Supplied material:
^^^^

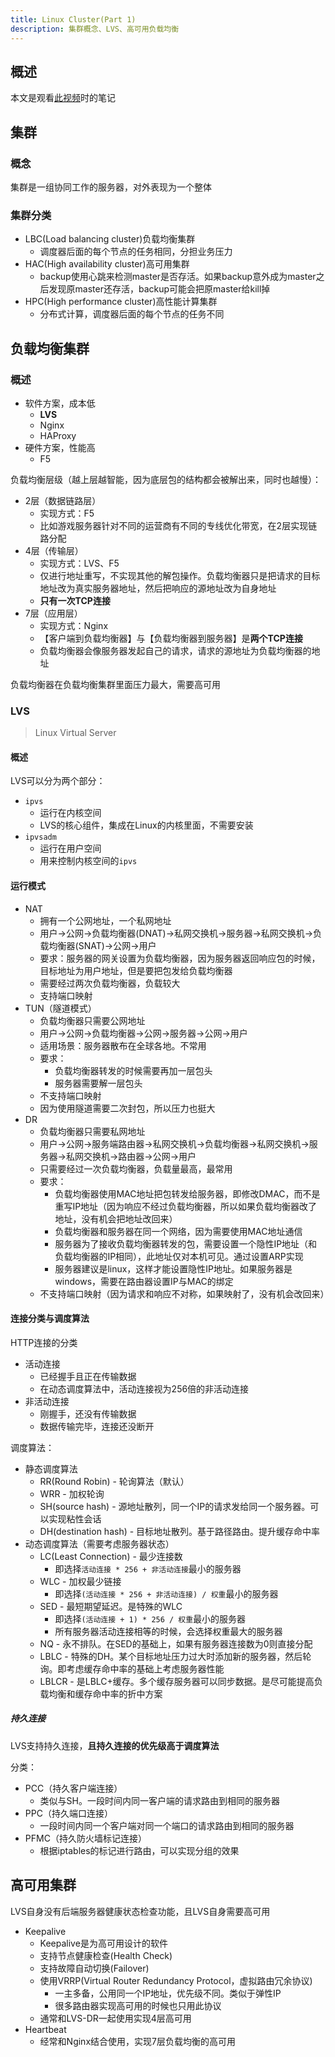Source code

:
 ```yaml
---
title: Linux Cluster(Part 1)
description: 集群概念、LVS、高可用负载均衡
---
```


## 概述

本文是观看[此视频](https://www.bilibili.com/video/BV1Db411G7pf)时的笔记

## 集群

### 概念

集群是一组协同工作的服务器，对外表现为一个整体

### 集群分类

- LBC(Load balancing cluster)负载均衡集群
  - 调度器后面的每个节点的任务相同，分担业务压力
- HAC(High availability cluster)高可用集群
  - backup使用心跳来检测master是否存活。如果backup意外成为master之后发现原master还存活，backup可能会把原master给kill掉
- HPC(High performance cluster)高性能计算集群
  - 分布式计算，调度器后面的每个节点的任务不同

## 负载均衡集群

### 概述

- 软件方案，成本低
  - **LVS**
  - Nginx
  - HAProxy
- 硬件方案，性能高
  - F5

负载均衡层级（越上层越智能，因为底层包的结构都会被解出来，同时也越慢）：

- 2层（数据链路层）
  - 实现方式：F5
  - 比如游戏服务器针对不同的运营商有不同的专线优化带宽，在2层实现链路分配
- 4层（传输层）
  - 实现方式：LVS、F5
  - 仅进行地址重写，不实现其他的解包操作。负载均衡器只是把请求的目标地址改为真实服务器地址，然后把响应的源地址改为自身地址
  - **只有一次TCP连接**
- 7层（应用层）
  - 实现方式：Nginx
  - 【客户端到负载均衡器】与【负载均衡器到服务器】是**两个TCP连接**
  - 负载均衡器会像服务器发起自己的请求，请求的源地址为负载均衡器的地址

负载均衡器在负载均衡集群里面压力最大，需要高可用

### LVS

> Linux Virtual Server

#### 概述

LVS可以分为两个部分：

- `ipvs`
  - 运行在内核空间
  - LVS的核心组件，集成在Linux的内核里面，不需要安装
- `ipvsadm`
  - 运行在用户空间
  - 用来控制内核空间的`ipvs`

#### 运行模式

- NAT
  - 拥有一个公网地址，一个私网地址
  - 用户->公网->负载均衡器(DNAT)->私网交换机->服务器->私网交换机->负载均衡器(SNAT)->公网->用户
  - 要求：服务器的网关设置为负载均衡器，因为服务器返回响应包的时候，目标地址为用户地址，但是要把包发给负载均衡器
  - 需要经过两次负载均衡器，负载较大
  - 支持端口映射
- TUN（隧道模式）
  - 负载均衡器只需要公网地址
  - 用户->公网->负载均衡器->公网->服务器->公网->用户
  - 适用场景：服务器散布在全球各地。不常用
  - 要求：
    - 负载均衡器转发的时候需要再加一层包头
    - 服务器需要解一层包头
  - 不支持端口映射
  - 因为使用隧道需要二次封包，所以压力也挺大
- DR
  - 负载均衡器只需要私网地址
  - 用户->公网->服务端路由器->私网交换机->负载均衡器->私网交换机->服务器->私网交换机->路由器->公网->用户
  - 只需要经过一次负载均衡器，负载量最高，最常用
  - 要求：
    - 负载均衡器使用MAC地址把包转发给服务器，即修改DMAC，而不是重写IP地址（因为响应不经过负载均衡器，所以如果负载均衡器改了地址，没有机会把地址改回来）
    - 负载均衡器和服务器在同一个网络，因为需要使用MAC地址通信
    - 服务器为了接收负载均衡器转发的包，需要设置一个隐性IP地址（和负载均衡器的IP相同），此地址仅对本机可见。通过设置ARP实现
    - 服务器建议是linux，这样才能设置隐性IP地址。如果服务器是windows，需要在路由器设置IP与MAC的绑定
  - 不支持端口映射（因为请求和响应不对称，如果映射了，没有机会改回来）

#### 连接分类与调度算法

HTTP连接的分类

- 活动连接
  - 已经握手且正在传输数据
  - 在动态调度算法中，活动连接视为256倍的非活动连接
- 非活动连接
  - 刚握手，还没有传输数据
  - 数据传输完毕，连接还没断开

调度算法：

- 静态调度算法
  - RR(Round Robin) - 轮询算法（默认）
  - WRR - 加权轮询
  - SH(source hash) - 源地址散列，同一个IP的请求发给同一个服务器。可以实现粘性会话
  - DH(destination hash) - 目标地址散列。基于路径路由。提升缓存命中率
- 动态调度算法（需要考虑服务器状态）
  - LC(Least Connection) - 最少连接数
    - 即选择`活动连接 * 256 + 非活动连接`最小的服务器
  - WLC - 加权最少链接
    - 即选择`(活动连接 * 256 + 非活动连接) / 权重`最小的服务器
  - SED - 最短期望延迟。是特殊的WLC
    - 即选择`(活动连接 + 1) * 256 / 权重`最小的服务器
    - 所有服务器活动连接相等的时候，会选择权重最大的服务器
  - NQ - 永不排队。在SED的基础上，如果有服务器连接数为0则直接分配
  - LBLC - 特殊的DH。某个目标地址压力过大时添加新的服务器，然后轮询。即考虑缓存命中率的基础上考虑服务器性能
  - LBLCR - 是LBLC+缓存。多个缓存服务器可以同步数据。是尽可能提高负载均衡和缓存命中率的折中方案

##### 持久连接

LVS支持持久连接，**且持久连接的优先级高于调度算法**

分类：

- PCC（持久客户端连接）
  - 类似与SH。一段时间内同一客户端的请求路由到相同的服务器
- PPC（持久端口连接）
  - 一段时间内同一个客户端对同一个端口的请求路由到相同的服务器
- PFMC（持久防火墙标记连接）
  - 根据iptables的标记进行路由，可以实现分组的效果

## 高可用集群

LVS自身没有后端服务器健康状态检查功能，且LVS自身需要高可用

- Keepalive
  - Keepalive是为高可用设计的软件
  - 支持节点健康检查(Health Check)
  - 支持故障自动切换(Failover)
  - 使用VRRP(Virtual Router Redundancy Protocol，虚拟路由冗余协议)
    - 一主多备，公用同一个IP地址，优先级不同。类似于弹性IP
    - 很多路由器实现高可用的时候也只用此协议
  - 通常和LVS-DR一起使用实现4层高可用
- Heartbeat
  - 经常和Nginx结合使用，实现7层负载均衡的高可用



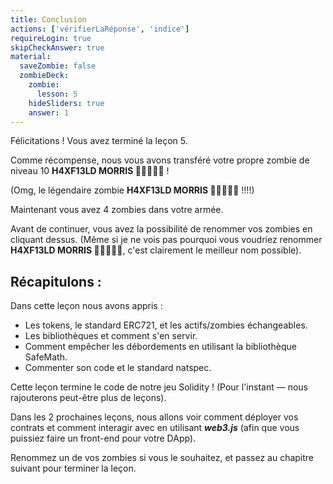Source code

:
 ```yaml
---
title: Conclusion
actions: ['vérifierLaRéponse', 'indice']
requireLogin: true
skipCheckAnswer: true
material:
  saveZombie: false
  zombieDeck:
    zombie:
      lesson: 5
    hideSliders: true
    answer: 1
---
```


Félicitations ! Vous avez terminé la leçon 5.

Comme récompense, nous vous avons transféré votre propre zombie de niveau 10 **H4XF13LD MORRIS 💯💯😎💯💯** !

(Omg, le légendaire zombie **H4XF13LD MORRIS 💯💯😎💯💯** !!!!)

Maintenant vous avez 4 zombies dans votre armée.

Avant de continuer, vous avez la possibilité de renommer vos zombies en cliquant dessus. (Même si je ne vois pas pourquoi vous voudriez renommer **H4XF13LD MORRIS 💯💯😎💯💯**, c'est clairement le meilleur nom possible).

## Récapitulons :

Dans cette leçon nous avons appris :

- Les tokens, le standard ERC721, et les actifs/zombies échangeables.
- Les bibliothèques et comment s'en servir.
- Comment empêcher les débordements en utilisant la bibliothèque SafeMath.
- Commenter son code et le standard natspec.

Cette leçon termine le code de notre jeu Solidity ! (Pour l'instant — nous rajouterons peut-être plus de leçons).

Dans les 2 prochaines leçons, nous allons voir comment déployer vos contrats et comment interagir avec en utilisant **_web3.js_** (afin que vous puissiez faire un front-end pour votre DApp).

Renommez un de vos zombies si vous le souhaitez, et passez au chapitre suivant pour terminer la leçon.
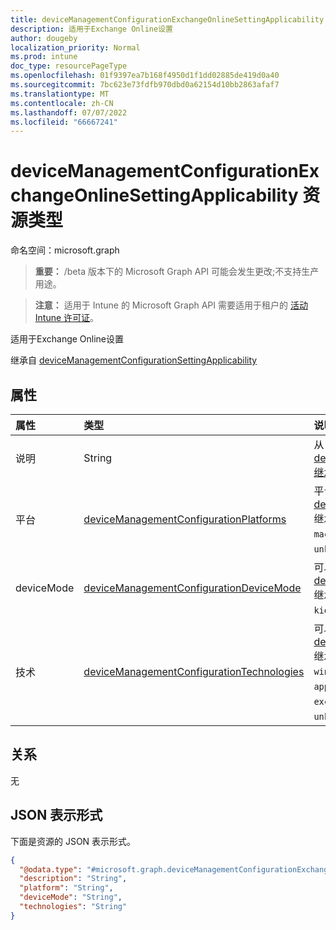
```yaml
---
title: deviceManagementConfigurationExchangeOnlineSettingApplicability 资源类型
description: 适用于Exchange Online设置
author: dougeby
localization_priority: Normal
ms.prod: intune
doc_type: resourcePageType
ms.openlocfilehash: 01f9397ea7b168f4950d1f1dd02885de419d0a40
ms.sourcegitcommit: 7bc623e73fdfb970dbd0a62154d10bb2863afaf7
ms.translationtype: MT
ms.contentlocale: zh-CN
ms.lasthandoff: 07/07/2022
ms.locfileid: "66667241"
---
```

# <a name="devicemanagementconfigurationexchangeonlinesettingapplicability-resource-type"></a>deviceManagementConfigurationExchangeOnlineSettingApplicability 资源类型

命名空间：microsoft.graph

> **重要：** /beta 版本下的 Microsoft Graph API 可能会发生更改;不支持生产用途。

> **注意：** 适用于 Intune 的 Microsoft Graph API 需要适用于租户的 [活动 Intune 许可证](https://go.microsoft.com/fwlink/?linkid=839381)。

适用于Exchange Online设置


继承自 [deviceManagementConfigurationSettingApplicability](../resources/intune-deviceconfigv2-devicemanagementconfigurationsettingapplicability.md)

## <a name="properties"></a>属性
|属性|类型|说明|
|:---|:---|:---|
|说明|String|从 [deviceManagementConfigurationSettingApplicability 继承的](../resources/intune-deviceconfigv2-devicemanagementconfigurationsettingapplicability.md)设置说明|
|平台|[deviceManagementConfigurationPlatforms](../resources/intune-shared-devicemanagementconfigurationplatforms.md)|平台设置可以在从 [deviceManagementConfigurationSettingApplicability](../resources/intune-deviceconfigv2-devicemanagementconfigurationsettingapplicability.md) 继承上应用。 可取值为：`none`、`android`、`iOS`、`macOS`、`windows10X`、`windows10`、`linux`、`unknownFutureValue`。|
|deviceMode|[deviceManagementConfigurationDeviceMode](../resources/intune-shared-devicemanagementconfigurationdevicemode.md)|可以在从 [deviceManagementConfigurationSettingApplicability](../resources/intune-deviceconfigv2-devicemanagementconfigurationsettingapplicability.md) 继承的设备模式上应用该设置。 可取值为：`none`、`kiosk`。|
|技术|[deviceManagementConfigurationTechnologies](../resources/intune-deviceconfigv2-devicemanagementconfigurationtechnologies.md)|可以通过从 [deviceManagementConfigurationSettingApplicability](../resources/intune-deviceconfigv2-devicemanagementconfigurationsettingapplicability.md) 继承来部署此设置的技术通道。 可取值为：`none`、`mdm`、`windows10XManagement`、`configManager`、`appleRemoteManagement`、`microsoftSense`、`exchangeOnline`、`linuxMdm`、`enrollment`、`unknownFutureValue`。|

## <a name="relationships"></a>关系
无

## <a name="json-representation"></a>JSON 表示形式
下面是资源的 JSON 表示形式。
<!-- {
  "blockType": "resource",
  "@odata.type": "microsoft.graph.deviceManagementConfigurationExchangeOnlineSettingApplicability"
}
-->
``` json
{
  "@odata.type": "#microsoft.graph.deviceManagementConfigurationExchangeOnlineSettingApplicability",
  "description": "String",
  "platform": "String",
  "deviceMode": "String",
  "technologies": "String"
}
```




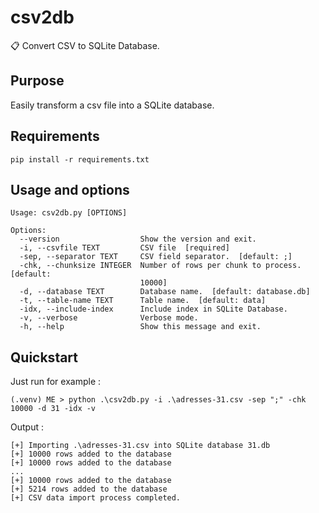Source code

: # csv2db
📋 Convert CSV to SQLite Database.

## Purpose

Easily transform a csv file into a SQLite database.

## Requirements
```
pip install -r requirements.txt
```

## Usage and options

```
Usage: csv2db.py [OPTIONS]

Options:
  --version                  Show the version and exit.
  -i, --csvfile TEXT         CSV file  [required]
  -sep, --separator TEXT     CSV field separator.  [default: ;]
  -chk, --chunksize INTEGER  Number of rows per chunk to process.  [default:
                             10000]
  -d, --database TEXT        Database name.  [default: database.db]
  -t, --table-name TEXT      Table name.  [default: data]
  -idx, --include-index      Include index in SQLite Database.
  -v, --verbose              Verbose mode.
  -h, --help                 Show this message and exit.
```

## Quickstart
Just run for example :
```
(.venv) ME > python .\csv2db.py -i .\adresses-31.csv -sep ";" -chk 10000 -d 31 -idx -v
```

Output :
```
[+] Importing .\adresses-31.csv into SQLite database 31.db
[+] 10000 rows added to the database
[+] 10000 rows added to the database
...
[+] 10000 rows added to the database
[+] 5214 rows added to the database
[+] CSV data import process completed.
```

^^^^

What is expected:
Your answer must be the line that contains "## Quickstart" and every line after it to the end of the records, reproduced exactly.

Output below:
## Quickstart
Just run for example :
```
(.venv) ME > python .\csv2db.py -i .\adresses-31.csv -sep ";" -chk 10000 -d 31 -idx -v
```

Output :
```
[+] Importing .\adresses-31.csv into SQLite database 31.db
[+] 10000 rows added to the database
[+] 10000 rows added to the database
...
[+] 10000 rows added to the database
[+] 5214 rows added to the database
[+] CSV data import process completed.
```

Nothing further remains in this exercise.